Pero la maldición del azúcar no se limita al cuerpo. Es también una cuestión social. En las regiones cañeras del Caribe, de Brasil o de Filipinas, la riqueza sigue concentrada en pocas manos. En República Dominicana, los bateyes —pueblos de trabajadores de la caña— viven aún entre machetes, mosquitos y salarios de hambre. El azúcar es un negocio moderno con métodos coloniales. Las grandes marcas cambian de logo, pero no de costumbre.

El azúcar ha sido, en cada época, un espejo moral. En el Antiguo Régimen, reflejaba el lujo; en el siglo XIX, el progreso; en el XX, la felicidad. Hoy refleja la adicción. La neurociencia ha confirmado lo que los fabricantes intuían: el azúcar activa los mismos circuitos cerebrales que la cocaína. No extraña que los supermercados se parezcan cada vez más a casinos de colores, donde cada pasillo ofrece su pequeña dosis de dopamina envuelta en celofán.

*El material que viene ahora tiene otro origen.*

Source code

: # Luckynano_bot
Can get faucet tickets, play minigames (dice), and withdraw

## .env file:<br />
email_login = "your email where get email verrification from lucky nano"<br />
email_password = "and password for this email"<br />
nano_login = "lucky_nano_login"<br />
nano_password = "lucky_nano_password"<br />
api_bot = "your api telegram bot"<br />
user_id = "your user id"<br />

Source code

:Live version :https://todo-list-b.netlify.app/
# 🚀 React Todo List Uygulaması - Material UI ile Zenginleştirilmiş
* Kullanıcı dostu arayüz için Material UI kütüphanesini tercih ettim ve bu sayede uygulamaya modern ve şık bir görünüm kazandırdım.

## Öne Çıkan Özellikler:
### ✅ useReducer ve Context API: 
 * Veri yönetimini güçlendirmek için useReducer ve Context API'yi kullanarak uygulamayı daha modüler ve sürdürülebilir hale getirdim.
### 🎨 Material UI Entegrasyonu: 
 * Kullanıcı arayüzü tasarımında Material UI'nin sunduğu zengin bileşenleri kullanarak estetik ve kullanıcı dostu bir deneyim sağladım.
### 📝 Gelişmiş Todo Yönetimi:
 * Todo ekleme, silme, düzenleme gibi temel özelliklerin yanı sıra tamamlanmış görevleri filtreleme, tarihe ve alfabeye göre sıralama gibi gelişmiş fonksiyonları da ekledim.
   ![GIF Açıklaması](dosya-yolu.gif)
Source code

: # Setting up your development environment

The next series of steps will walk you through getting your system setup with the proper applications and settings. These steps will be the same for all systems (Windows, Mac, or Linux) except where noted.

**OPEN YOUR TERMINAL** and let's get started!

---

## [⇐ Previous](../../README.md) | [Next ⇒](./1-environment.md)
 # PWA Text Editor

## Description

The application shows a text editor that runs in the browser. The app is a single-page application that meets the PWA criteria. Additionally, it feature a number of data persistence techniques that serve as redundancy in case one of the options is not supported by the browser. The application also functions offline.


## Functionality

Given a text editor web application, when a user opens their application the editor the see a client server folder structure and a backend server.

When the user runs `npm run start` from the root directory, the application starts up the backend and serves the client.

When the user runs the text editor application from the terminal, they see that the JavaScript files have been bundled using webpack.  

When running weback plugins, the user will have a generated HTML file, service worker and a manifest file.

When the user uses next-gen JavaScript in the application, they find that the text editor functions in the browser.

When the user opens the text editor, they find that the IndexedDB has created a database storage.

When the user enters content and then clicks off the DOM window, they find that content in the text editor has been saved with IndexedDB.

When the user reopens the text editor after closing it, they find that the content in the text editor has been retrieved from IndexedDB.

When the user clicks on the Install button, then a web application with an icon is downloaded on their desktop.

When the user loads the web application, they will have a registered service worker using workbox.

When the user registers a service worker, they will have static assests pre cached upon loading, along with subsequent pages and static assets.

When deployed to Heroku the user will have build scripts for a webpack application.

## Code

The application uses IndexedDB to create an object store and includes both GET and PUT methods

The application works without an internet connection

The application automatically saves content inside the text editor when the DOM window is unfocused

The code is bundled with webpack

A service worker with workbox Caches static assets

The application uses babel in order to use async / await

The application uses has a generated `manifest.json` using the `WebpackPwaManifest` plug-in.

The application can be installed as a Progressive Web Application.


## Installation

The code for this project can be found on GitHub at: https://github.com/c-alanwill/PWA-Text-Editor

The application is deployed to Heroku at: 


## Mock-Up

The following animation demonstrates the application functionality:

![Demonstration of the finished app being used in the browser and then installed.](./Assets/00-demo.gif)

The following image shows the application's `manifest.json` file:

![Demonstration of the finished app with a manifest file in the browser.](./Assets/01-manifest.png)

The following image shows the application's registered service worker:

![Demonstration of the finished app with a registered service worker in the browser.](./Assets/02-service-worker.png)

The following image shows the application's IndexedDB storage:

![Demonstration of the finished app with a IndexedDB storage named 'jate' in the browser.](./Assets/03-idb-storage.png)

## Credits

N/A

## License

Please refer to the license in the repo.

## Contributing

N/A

Sin embargo, cuesta imaginar el mundo sin él. El café sin azúcar parece una protesta política. Los cumpleaños sin tarta, una herejía. Lo dulce es consuelo y recompensa; es infancia y olvido. El problema no es el azúcar, sino nuestra relación con él: la necesidad de endulzar la vida cuando la vida se amarga.

Quizá la verdadera maldición no sea el azúcar en sí, sino la facilidad con que olvidamos su historia. Cada terrón es un fragmento de un pasado que preferimos disolver. La esclavitud, las plantaciones, la manipulación científica, la obesidad infantil: todo está ahí, pero empaquetado en tonos pastel. Como escribió Damoisel, «la dulzura es una forma de violencia cuando oculta su precio».

En el Caribe, los viejos ingenios son ahora ruinas cubiertas de enredaderas. Los turistas los visitan sin saber que allí empezó la globalización del placer. En el silencio de esos campos, donde el viento sigue oliendo a caña fermentada, uno puede escuchar todavía el rumor de una verdad amarga: el azúcar, la sustancia que prometía dulzura, ha sido uno de los motores más amargos y crueles del mundo moderno.

El siglo XXI enfrenta una paradoja curiosa: sabemos demasiado y cambiamos demasiado poco. Los gobiernos imponen tasas al azúcar y los fabricantes lanzan versiones “zero” que, en realidad, nos mantienen enganchados al mismo ciclo. No hay imperio sin vicio, ni vicio sin negocio. La historia del azúcar no ha terminado; solo ha cambiado de envoltorio.

En la próxima cucharada de café hay un eco de siglos: el del látigo en las plantaciones, el silbido de las locomotoras azucareras, el zumbido de las máquinas de envasado, el clic del lector de código de barras. Cada generación cree que ha domesticado al azúcar. Pero, si uno mira con atención, verá que es al revés: el azúcar nos ha domesticado a nosotros.